_The data:_
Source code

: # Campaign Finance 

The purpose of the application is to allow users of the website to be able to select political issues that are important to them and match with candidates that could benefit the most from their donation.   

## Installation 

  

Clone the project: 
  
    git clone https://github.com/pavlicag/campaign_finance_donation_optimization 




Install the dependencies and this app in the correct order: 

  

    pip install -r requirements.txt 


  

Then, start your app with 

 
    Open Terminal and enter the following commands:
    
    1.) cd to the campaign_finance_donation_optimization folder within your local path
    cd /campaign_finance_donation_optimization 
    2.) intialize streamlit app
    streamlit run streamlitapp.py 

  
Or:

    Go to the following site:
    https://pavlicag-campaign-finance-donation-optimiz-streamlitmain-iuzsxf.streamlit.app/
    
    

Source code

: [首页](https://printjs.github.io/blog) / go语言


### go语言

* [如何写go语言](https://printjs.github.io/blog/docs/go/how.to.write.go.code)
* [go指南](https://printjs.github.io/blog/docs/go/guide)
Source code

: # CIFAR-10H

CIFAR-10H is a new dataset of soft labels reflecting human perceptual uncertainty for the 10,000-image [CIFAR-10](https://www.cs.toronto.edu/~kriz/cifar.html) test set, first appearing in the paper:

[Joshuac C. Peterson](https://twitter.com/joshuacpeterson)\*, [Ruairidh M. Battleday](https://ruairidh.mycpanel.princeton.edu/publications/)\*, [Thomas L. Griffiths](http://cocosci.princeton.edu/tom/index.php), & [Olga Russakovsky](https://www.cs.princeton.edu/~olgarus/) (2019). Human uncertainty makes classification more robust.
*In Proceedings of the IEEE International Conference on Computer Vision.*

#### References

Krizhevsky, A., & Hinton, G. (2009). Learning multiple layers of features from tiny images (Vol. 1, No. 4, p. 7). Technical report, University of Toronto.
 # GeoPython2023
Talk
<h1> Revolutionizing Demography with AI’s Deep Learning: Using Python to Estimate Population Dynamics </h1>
...
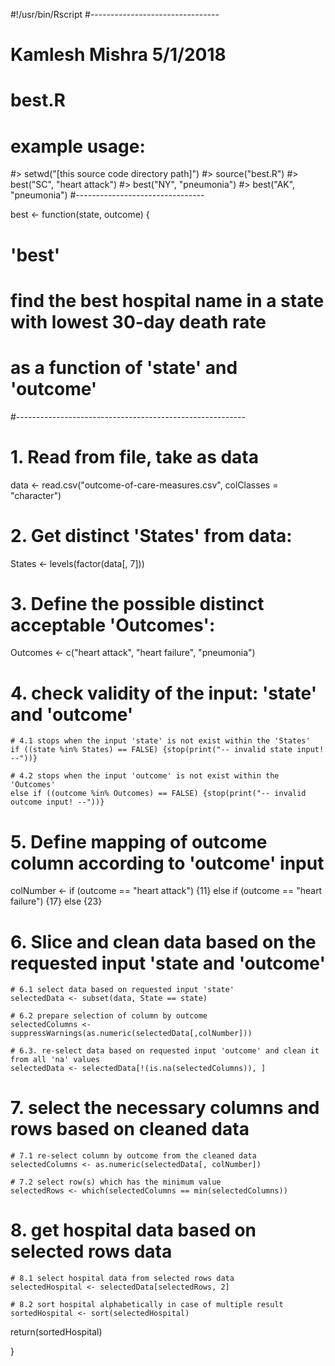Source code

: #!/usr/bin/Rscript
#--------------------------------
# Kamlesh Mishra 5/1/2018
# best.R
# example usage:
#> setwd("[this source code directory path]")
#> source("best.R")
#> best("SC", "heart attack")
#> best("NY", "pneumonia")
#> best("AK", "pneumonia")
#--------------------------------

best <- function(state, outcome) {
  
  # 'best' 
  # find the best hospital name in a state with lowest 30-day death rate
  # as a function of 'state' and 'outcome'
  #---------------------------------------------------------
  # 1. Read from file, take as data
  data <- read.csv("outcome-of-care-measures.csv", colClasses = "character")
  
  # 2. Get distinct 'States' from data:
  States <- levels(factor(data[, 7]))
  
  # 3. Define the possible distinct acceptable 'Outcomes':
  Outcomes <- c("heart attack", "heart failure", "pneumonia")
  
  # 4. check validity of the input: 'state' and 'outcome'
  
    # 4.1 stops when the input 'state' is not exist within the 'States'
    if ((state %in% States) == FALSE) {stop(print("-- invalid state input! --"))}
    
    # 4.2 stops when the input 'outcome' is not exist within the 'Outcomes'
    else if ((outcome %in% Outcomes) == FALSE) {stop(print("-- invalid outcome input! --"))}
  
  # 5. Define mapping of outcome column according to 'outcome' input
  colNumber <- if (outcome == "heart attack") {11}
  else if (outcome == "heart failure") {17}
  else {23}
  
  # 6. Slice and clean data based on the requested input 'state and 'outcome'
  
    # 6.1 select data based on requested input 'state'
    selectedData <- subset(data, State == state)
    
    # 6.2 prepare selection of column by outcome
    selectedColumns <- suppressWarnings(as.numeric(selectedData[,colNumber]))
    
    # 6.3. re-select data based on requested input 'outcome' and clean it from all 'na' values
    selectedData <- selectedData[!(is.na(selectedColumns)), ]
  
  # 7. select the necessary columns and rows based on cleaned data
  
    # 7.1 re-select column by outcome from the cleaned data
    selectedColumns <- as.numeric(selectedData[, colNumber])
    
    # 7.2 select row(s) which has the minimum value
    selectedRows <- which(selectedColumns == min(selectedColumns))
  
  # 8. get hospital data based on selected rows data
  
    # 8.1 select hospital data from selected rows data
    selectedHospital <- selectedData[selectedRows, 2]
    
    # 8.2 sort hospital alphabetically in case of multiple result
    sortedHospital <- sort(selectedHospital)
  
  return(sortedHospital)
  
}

_Task:_
Copy the lines of the data above exactly as written, beginning with the line containing "source code directory" and ending with the line containing "States <- levels(factor(data[, 7]))", and leave out all other lines.

_Task answer:_
#> setwd("[this source code directory path]")
#> source("best.R")
#> best("SC", "heart attack")
#> best("NY", "pneumonia")
#> best("AK", "pneumonia")
#--------------------------------

best <- function(state, outcome) {
  
  # 'best' 
  # find the best hospital name in a state with lowest 30-day death rate
  # as a function of 'state' and 'outcome'
  #---------------------------------------------------------
  # 1. Read from file, take as data
  data <- read.csv("outcome-of-care-measures.csv", colClasses = "character")
  
  # 2. Get distinct 'States' from data:
  States <- levels(factor(data[, 7]))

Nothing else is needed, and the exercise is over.